If you’ve worked, lived, and played in a densely populated area, plumbing that connects to a municipal sewer system is something you have probably taken for granted. Sewer grates and manhole covers are simply part of a developed cityscape. But the subterranean system below is more complicated than we may imagine. In some areas, it’s simply too complicated to imagine.
When new construction outpaces infrastructure, or challenging terrain prevents sewer extensions from being viable, onsite septic systems are the alternative. These self-contained systems can be just as effective in treating wastewater as offsite facilities, but it’s not only residences that rely on septic systems. Commercial properties can make use of septic systems as well. While the fundamentals of onsite sewage remain the same, there are some ways in which commercial and residential septic systems differ.
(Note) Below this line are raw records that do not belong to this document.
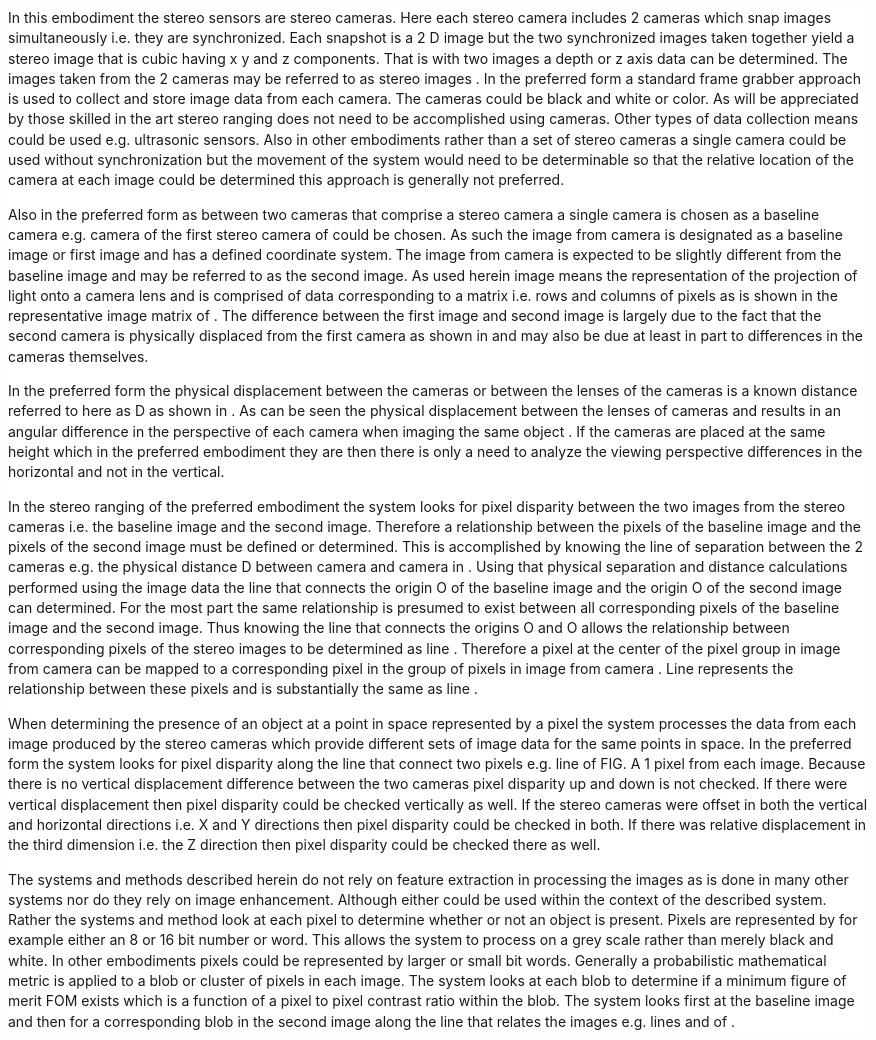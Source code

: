 In this embodiment the stereo sensors are stereo cameras. Here each stereo camera includes 2 cameras which snap images simultaneously i.e. they are synchronized. Each snapshot is a 2 D image but the two synchronized images taken together yield a stereo image that is cubic having x y and z components. That is with two images a depth or z axis data can be determined. The images taken from the 2 cameras may be referred to as stereo images . In the preferred form a standard frame grabber approach is used to collect and store image data from each camera. The cameras could be black and white or color. As will be appreciated by those skilled in the art stereo ranging does not need to be accomplished using cameras. Other types of data collection means could be used e.g. ultrasonic sensors. Also in other embodiments rather than a set of stereo cameras a single camera could be used without synchronization but the movement of the system would need to be determinable so that the relative location of the camera at each image could be determined this approach is generally not preferred.

Also in the preferred form as between two cameras that comprise a stereo camera a single camera is chosen as a baseline camera e.g. camera of the first stereo camera of could be chosen. As such the image from camera is designated as a baseline image or first image and has a defined coordinate system. The image from camera is expected to be slightly different from the baseline image and may be referred to as the second image. As used herein image means the representation of the projection of light onto a camera lens and is comprised of data corresponding to a matrix i.e. rows and columns of pixels as is shown in the representative image matrix of . The difference between the first image and second image is largely due to the fact that the second camera is physically displaced from the first camera as shown in and may also be due at least in part to differences in the cameras themselves.

In the preferred form the physical displacement between the cameras or between the lenses of the cameras is a known distance referred to here as D as shown in . As can be seen the physical displacement between the lenses of cameras and results in an angular difference in the perspective of each camera when imaging the same object . If the cameras are placed at the same height which in the preferred embodiment they are then there is only a need to analyze the viewing perspective differences in the horizontal and not in the vertical.

In the stereo ranging of the preferred embodiment the system looks for pixel disparity between the two images from the stereo cameras i.e. the baseline image and the second image. Therefore a relationship between the pixels of the baseline image and the pixels of the second image must be defined or determined. This is accomplished by knowing the line of separation between the 2 cameras e.g. the physical distance D between camera and camera in . Using that physical separation and distance calculations performed using the image data the line that connects the origin O of the baseline image and the origin O of the second image can determined. For the most part the same relationship is presumed to exist between all corresponding pixels of the baseline image and the second image. Thus knowing the line that connects the origins O and O allows the relationship between corresponding pixels of the stereo images to be determined as line . Therefore a pixel at the center of the pixel group in image from camera can be mapped to a corresponding pixel in the group of pixels in image from camera . Line represents the relationship between these pixels and is substantially the same as line .

When determining the presence of an object at a point in space represented by a pixel the system processes the data from each image produced by the stereo cameras which provide different sets of image data for the same points in space. In the preferred form the system looks for pixel disparity along the line that connect two pixels e.g. line of FIG. A 1 pixel from each image. Because there is no vertical displacement difference between the two cameras pixel disparity up and down is not checked. If there were vertical displacement then pixel disparity could be checked vertically as well. If the stereo cameras were offset in both the vertical and horizontal directions i.e. X and Y directions then pixel disparity could be checked in both. If there was relative displacement in the third dimension i.e. the Z direction then pixel disparity could be checked there as well.

The systems and methods described herein do not rely on feature extraction in processing the images as is done in many other systems nor do they rely on image enhancement. Although either could be used within the context of the described system. Rather the systems and method look at each pixel to determine whether or not an object is present. Pixels are represented by for example either an 8 or 16 bit number or word. This allows the system to process on a grey scale rather than merely black and white. In other embodiments pixels could be represented by larger or small bit words. Generally a probabilistic mathematical metric is applied to a blob or cluster of pixels in each image. The system looks at each blob to determine if a minimum figure of merit FOM exists which is a function of a pixel to pixel contrast ratio within the blob. The system looks first at the baseline image and then for a corresponding blob in the second image along the line that relates the images e.g. lines and of .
We’ll help you be aware of these differences underground as you get your new business off the ground.
Operating at a Larger Scale
The biggest difference between residential and commercial systems is indeed merely a matter of size. The average septic tank for a family of four holds an average of 1,000 gallons, with 750 to 1,500 gallons being the generally acceptable range for residential properties. At a commercial scale, however, 1,000 gallons is the bare minimum, with capacities sometimes reaching 12,000 gallons. Subsequently, the drain field associated with the septic system will have to be larger as well. The number of people your business serves, in conjunction with the soil conditions on your property, will determine the exact specifications of your drain field.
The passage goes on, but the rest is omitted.